Young eyes often spot things older ones might have missed. So it was on 4th August 2018, when my nephew and his wife, up on a visit from London, were exploring the seashore at Port Alltan na Bradhan (NC0526) with their children Zahra and Zacharie.
The first seashore find was a fish which had become stranded in shallow water in a rock pool. It was about 14cm long, with a large head bearing thick pale lips. The pectoral fins were large and fan-shaped, tiny pelvic fins were just visible beneath the throat, and the dorsal fin was long and continuous, with a slight notch separating unequal front and rear parts. These features identify it as a shanny Lipophrys pholis, one of several members of the blenny family found in intertidal waters around the British Isles. It feeds on barnacles and algae and lays its eggs on the underside of rocky crevices, where the male guards them and fans them to keep them oxygenated. This individual was returned to deeper water after being photographed.

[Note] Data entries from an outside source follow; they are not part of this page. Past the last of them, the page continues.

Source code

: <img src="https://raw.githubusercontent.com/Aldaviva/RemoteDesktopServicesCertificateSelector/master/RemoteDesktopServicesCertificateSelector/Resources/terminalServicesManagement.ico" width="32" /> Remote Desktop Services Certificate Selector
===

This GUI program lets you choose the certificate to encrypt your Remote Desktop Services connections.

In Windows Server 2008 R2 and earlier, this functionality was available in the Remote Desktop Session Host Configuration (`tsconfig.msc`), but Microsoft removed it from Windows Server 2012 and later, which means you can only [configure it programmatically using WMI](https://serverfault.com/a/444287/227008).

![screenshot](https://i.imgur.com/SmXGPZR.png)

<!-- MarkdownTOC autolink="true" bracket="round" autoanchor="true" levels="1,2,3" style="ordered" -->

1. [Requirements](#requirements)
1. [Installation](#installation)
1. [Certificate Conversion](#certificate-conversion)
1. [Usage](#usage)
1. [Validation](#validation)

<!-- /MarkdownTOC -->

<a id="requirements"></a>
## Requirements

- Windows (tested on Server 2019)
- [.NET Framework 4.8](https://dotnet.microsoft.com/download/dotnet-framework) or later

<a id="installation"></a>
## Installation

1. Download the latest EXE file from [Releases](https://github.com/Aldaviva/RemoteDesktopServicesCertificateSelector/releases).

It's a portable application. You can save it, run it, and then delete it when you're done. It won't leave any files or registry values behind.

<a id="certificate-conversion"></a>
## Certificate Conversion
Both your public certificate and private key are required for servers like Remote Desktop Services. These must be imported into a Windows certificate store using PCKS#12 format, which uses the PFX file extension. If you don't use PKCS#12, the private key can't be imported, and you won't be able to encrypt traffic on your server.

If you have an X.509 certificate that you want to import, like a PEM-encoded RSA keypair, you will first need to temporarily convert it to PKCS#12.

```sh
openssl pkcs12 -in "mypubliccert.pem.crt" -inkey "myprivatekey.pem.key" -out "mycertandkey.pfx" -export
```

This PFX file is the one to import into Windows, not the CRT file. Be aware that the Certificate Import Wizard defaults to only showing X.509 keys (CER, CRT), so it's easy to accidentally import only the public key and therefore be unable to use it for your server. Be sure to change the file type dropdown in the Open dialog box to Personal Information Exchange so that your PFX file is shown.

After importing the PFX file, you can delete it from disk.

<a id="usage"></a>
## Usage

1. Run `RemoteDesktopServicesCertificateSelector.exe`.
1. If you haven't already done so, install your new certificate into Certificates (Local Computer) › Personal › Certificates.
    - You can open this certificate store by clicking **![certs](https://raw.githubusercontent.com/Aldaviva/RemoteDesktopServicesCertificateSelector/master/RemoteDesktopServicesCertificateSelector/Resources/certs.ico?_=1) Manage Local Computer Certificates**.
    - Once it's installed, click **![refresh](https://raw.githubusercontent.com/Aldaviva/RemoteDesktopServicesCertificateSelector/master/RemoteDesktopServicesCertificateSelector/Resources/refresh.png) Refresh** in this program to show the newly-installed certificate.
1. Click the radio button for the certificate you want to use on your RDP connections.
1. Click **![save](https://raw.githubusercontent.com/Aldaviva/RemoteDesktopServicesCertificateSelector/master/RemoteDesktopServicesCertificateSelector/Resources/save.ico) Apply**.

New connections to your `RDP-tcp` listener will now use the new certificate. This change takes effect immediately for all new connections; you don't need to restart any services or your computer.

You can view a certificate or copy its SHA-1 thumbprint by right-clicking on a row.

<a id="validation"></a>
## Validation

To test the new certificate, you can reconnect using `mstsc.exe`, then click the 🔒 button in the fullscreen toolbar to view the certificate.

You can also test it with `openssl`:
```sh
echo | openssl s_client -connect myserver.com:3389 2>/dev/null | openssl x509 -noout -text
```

The second was a very large limpet shell, which I spotted as the family were packing to return home. The young finder kindly agreed (under no pressure, honestly!) to swap it for a handful of other shells from my own collection. A fair exchange since I had never seen one like it before. It is 68mm long and 53mm broad, but only 16mm tall, with an off-centre blunt apex. In addition it is beautifully ornamented with alternating broad and narrow radiating ridges. These are the distinguishing features of the china limpet Patella ulyssiponensis. This is a species apparently widespread around north-western coasts, but unfamiliar to the local naturalists to whom I later showed it.